Ne yazık ki, cumhuriyetimizin 100. yılına girerken Türkiye, milli iradeye dayalı yönetim fikri zayıflamış, toplumsal kesimler arasındaki kutuplaşma derinleşmiş, adalete güven tükenmiş halde. Bu haliyle ülkemiz demokratik dünyadan uzaklaşmış bir durumda. Muhalefet bileşenleri olarak 21 yıllık iktidarın en zayıf olduğu bir dönemde hem Meclis hem de Cumhurbaşkanlığı seçimlerini kaybettik. Vatandaşın değişim talebine cevap veremedik. İktidar değiştirecek bir güven ve umut yaratamadık. Bugün içinde olduğumuz tablo sadece bir seçim yenilgisi tablosu değildir. Çaresizlik ve ümitsizlik Türkiye’yi, giderek muhalefetsiz bir otoriterliğe doğru sürüklüyor. Dünya örneklerinden biliyoruz ki, muhalefetin etkisiz ve zayıf olduğu demokrasiler yaşayamaz. Muhalefetsiz rejimlerde vatandaşlar iktidarların merhametine terk edilir. Toplum bizden esaslı bir değişim bekliyor. Bu değişimi gerçekleştiremezsek ne vatandaşların beklentisini karşılayabiliriz ne de bulunduğumuz mevzileri koruyabiliriz.

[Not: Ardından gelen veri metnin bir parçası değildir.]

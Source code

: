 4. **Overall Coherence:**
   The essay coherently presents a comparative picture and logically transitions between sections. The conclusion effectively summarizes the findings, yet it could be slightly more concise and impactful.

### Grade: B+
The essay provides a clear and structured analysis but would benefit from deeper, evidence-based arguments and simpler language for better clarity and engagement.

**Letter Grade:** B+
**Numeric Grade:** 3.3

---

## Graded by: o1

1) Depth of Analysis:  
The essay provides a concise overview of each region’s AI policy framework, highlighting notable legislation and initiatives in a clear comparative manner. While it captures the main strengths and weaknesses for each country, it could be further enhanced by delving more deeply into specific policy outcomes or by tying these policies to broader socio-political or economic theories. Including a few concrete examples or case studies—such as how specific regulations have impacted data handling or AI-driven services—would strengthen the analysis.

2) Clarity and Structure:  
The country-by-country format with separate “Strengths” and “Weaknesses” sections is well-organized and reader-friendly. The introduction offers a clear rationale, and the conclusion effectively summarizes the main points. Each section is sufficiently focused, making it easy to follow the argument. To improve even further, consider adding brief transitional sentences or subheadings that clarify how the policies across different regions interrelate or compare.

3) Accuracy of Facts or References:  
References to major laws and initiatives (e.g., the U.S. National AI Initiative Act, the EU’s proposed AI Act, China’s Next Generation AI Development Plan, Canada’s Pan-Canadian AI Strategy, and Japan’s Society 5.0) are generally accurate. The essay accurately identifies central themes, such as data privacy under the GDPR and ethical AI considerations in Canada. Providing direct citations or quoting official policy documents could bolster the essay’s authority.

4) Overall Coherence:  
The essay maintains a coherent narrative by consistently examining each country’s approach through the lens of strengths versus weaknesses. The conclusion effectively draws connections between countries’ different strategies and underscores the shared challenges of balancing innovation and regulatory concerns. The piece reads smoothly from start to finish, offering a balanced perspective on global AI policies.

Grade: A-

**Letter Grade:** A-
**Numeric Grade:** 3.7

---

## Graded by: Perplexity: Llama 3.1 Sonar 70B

'MUHALEFETİ BURADAN ÇIKARMAK CHP'NİN İRADESİNE BAĞLI'

Daha da kötüsü, uzunca bir süre toplumsal muhalefetin değişim arzusunu ve umudunu kolay kolay yeniden harekete geçiremeyiz. Bu tablo devam ederse önümüzdeki yerel seçimlerde de başarılı şansı kalmaz. Türkiye muhalefetini buradan çıkarmak, CHP’nin göstereceği kararlı değişim iradesine bağlıdır. https://tele1.com.tr/emekliye-yine-bayram-gelmedi-ikramiye-enflasyonun-karsisinda-eridi-2-866618/

'DEĞİŞİME DİRENDİĞİMİZ HER DAKİKA...'

Bir bütün olarak kendimizi, partimizi, muhalefeti yeniden inşa etmemiz en acil ve en hayati ihtiyaçtır. Sadece vitrinimizi ve söylemimizi değiştirmek yetmez. İdeolojik politik hattımızı sosyal demokrasinin evrensel ilkeleriyle, toplumun bugünkü özgürlük, adalet ve eşitlik talepleriyle ve zamanın ihtiyaçlarıyla güncellemeliyiz. CHP’yi topluma açarak örgütümüzü gençleştirmeliyiz. Parti içi demokrasi vazgeçilmez prensibimiz olmalı. Değişmek zorundayız. Değişime direndiğimiz her dakika toplumla aramızdaki mesafe açılıyor. Muhalefette yaşanacak yenilenme yeni bir ittifak mimarisinin kurulmasının da anahtarıdır.

'DİRİ VE ENERJİK ZARURET'

Toplum muhalefetin genelinden bir yenilenme ve dönüşüm beklemektedir. Yeni ittifakların toplumda güven tazelemesi ve iktidar umudunu diri ve enerjik tutması bir zarurettir. Değişemeyen ve dönüşemeyen bir muhalefet iktidarı da değiştiremez. Ülkeye demokrasiyi getirebilmek için önce kendimizi değiştirmeliyiz. Tarih geçen yüzyılda CHP’ye Türkiye'nin modern ve güçlü bir devlet olmasına öncülük etme rolü yüklemişti. Zaman şimdi bize toplum eliyle daha güçlü bir demokrasi inşa etme sorumluluğu yüklüyor.

'KAÇAMAYIZ, KAÇMAYACAĞIZ'

Bu görevden kaçamayız, kaçmayacağız. İstanbul’da değişimi gerçekleştirdiğiniz ve 4 yıldır sürekli artan bir destekle sahip çıktığınız için sizlere ve tüm hemşerilerime çok teşekkür ediyorum. Sizin desteğiniz, iradeniz ve emeğinizle İstanbul değişti. Sizlere, bu eşsiz şehre ve “Durmamak üzere yola çıkanlar asla yorulmazlar” diyen Atatürk’e layık bir yönetici olabilmek benim için en büyük onurdur. İstanbul’dan sonra tam ve gerçek bir demokrasinin, adalet ve liyakatin bu ülkenin bütün kurumlarında, hayatın bütün alanlarında hakim olmasını diliyorum. Hepinizi sevgiyle, saygıyla, dostlukla kucaklıyorum."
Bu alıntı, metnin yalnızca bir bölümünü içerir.